━━ Given information ━━

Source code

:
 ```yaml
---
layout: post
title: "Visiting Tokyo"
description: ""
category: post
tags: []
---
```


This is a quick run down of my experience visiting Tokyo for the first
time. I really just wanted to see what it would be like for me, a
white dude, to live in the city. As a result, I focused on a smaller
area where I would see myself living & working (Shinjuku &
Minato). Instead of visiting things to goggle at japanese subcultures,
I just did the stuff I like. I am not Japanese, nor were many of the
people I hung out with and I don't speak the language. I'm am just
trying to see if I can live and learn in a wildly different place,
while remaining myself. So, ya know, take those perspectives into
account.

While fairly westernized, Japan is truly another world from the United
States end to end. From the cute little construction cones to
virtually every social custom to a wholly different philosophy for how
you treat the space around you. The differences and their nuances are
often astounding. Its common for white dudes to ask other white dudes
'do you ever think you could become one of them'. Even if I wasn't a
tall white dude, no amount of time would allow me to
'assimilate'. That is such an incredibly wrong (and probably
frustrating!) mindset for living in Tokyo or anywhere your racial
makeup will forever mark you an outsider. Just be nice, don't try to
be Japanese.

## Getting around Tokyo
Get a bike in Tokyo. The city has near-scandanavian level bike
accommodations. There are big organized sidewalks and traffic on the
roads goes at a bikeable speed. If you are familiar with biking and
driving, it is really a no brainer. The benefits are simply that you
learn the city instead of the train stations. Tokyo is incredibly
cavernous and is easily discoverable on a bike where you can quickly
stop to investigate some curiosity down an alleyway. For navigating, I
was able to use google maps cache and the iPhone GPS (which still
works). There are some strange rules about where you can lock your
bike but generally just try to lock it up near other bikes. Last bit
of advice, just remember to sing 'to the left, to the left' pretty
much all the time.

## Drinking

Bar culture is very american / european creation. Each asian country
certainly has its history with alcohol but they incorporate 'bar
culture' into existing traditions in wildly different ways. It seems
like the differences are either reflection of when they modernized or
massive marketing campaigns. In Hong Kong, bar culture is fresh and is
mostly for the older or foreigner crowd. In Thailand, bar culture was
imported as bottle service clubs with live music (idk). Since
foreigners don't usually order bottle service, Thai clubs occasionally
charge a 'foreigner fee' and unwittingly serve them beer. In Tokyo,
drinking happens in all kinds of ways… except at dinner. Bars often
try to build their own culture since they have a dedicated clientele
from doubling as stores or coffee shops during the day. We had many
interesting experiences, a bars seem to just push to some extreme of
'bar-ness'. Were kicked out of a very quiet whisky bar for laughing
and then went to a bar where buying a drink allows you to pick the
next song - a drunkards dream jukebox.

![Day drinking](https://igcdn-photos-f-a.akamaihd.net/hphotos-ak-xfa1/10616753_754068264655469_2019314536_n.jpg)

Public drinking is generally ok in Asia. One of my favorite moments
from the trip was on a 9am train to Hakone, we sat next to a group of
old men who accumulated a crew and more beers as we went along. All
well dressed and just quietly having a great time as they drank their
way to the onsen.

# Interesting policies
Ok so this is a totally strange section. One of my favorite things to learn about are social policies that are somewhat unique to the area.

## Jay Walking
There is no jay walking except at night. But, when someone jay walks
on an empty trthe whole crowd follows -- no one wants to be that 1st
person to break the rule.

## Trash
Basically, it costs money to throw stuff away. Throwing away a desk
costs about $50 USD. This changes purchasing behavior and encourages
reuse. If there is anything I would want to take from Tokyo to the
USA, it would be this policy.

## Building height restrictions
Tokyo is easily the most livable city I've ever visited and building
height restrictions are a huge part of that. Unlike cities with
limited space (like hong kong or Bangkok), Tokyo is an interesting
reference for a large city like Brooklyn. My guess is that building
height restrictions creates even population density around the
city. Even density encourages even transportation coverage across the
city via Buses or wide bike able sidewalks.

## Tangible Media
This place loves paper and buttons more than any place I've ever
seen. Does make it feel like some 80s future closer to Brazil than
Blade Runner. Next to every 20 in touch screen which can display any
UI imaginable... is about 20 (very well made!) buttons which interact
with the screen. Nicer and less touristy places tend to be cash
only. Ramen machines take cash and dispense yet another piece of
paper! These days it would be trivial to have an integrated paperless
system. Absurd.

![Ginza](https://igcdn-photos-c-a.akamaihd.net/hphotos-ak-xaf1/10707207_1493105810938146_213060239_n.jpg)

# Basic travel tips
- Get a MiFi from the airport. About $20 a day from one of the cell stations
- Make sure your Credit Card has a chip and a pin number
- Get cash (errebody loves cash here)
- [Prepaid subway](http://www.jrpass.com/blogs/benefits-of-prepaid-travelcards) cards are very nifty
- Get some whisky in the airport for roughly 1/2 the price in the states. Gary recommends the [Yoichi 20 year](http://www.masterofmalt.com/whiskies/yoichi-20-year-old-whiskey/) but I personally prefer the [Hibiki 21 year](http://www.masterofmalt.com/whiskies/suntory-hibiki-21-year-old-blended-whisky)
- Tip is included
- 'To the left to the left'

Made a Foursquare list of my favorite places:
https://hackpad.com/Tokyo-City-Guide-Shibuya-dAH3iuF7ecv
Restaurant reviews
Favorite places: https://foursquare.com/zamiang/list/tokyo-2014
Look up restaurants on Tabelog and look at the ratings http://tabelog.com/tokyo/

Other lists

━━━

__Activity__:
Line by line, output the listing above without alteration.

__Answer section__:
Source code

:
 ```yaml
---
layout: post
title: "Visiting Tokyo"
description: ""
category: post
tags: []
---
```


This is a quick run down of my experience visiting Tokyo for the first
time. I really just wanted to see what it would be like for me, a
white dude, to live in the city. As a result, I focused on a smaller
area where I would see myself living & working (Shinjuku &
Minato). Instead of visiting things to goggle at japanese subcultures,
I just did the stuff I like. I am not Japanese, nor were many of the
people I hung out with and I don't speak the language. I'm am just
trying to see if I can live and learn in a wildly different place,
while remaining myself. So, ya know, take those perspectives into
account.

While fairly westernized, Japan is truly another world from the United
States end to end. From the cute little construction cones to
virtually every social custom to a wholly different philosophy for how
you treat the space around you. The differences and their nuances are
often astounding. Its common for white dudes to ask other white dudes
'do you ever think you could become one of them'. Even if I wasn't a
tall white dude, no amount of time would allow me to
'assimilate'. That is such an incredibly wrong (and probably
frustrating!) mindset for living in Tokyo or anywhere your racial
makeup will forever mark you an outsider. Just be nice, don't try to
be Japanese.

## Getting around Tokyo
Get a bike in Tokyo. The city has near-scandanavian level bike
accommodations. There are big organized sidewalks and traffic on the
roads goes at a bikeable speed. If you are familiar with biking and
driving, it is really a no brainer. The benefits are simply that you
learn the city instead of the train stations. Tokyo is incredibly
cavernous and is easily discoverable on a bike where you can quickly
stop to investigate some curiosity down an alleyway. For navigating, I
was able to use google maps cache and the iPhone GPS (which still
works). There are some strange rules about where you can lock your
bike but generally just try to lock it up near other bikes. Last bit
of advice, just remember to sing 'to the left, to the left' pretty
much all the time.

## Drinking

Bar culture is very american / european creation. Each asian country
certainly has its history with alcohol but they incorporate 'bar
culture' into existing traditions in wildly different ways. It seems
like the differences are either reflection of when they modernized or
massive marketing campaigns. In Hong Kong, bar culture is fresh and is
mostly for the older or foreigner crowd. In Thailand, bar culture was
imported as bottle service clubs with live music (idk). Since
foreigners don't usually order bottle service, Thai clubs occasionally
charge a 'foreigner fee' and unwittingly serve them beer. In Tokyo,
drinking happens in all kinds of ways… except at dinner. Bars often
try to build their own culture since they have a dedicated clientele
from doubling as stores or coffee shops during the day. We had many
interesting experiences, a bars seem to just push to some extreme of
'bar-ness'. Were kicked out of a very quiet whisky bar for laughing
and then went to a bar where buying a drink allows you to pick the
next song - a drunkards dream jukebox.

![Day drinking](https://igcdn-photos-f-a.akamaihd.net/hphotos-ak-xfa1/10616753_754068264655469_2019314536_n.jpg)

Public drinking is generally ok in Asia. One of my favorite moments
from the trip was on a 9am train to Hakone, we sat next to a group of
old men who accumulated a crew and more beers as we went along. All
well dressed and just quietly having a great time as they drank their
way to the onsen.

# Interesting policies
Ok so this is a totally strange section. One of my favorite things to learn about are social policies that are somewhat unique to the area.

## Jay Walking
There is no jay walking except at night. But, when someone jay walks
on an empty trthe whole crowd follows -- no one wants to be that 1st
person to break the rule.

## Trash
Basically, it costs money to throw stuff away. Throwing away a desk
costs about $50 USD. This changes purchasing behavior and encourages
reuse. If there is anything I would want to take from Tokyo to the
USA, it would be this policy.

## Building height restrictions
Tokyo is easily the most livable city I've ever visited and building
height restrictions are a huge part of that. Unlike cities with
limited space (like hong kong or Bangkok), Tokyo is an interesting
reference for a large city like Brooklyn. My guess is that building
height restrictions creates even population density around the
city. Even density encourages even transportation coverage across the
city via Buses or wide bike able sidewalks.

## Tangible Media
This place loves paper and buttons more than any place I've ever
seen. Does make it feel like some 80s future closer to Brazil than
Blade Runner. Next to every 20 in touch screen which can display any
UI imaginable... is about 20 (very well made!) buttons which interact
with the screen. Nicer and less touristy places tend to be cash
only. Ramen machines take cash and dispense yet another piece of
paper! These days it would be trivial to have an integrated paperless
system. Absurd.

![Ginza](https://igcdn-photos-c-a.akamaihd.net/hphotos-ak-xaf1/10707207_1493105810938146_213060239_n.jpg)

# Basic travel tips
- Get a MiFi from the airport. About $20 a day from one of the cell stations
- Make sure your Credit Card has a chip and a pin number
- Get cash (errebody loves cash here)
- [Prepaid subway](http://www.jrpass.com/blogs/benefits-of-prepaid-travelcards) cards are very nifty
- Get some whisky in the airport for roughly 1/2 the price in the states. Gary recommends the [Yoichi 20 year](http://www.masterofmalt.com/whiskies/yoichi-20-year-old-whiskey/) but I personally prefer the [Hibiki 21 year](http://www.masterofmalt.com/whiskies/suntory-hibiki-21-year-old-blended-whisky)
- Tip is included
- 'To the left to the left'

Made a Foursquare list of my favorite places:
https://hackpad.com/Tokyo-City-Guide-Shibuya-dAH3iuF7ecv
Restaurant reviews
Favorite places: https://foursquare.com/zamiang/list/tokyo-2014
Look up restaurants on Tabelog and look at the ratings http://tabelog.com/tokyo/

Other lists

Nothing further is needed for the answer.